Problem statement » Transcribe the following records in full, exactly as shown.

Exercise materials »

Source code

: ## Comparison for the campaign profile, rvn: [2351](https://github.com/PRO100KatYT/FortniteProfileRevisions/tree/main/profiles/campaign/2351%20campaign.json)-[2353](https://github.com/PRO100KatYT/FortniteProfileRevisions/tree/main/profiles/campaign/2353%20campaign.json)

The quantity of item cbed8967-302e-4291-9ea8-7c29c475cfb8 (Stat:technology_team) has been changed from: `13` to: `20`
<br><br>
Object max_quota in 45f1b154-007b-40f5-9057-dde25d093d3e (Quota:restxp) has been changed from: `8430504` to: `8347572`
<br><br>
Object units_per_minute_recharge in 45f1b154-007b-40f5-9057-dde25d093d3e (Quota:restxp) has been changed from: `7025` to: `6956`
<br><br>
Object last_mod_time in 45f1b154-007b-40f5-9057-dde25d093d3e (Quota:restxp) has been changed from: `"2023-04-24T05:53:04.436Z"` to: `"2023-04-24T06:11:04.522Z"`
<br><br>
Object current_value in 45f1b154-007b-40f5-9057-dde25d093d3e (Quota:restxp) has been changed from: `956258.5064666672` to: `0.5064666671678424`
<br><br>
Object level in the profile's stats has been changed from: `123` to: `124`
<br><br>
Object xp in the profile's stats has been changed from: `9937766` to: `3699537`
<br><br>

Task response »
Source code

: ## Comparison for the campaign profile, rvn: [2351](https://github.com/PRO100KatYT/FortniteProfileRevisions/tree/main/profiles/campaign/2351%20campaign.json)-[2353](https://github.com/PRO100KatYT/FortniteProfileRevisions/tree/main/profiles/campaign/2353%20campaign.json)

The quantity of item cbed8967-302e-4291-9ea8-7c29c475cfb8 (Stat:technology_team) has been changed from: `13` to: `20`
<br><br>
Object max_quota in 45f1b154-007b-40f5-9057-dde25d093d3e (Quota:restxp) has been changed from: `8430504` to: `8347572`
<br><br>
Object units_per_minute_recharge in 45f1b154-007b-40f5-9057-dde25d093d3e (Quota:restxp) has been changed from: `7025` to: `6956`
<br><br>
Object last_mod_time in 45f1b154-007b-40f5-9057-dde25d093d3e (Quota:restxp) has been changed from: `"2023-04-24T05:53:04.436Z"` to: `"2023-04-24T06:11:04.522Z"`
<br><br>
Object current_value in 45f1b154-007b-40f5-9057-dde25d093d3e (Quota:restxp) has been changed from: `956258.5064666672` to: `0.5064666671678424`
<br><br>
Object level in the profile's stats has been changed from: `123` to: `124`
<br><br>
Object xp in the profile's stats has been changed from: `9937766` to: `3699537`
<br><br>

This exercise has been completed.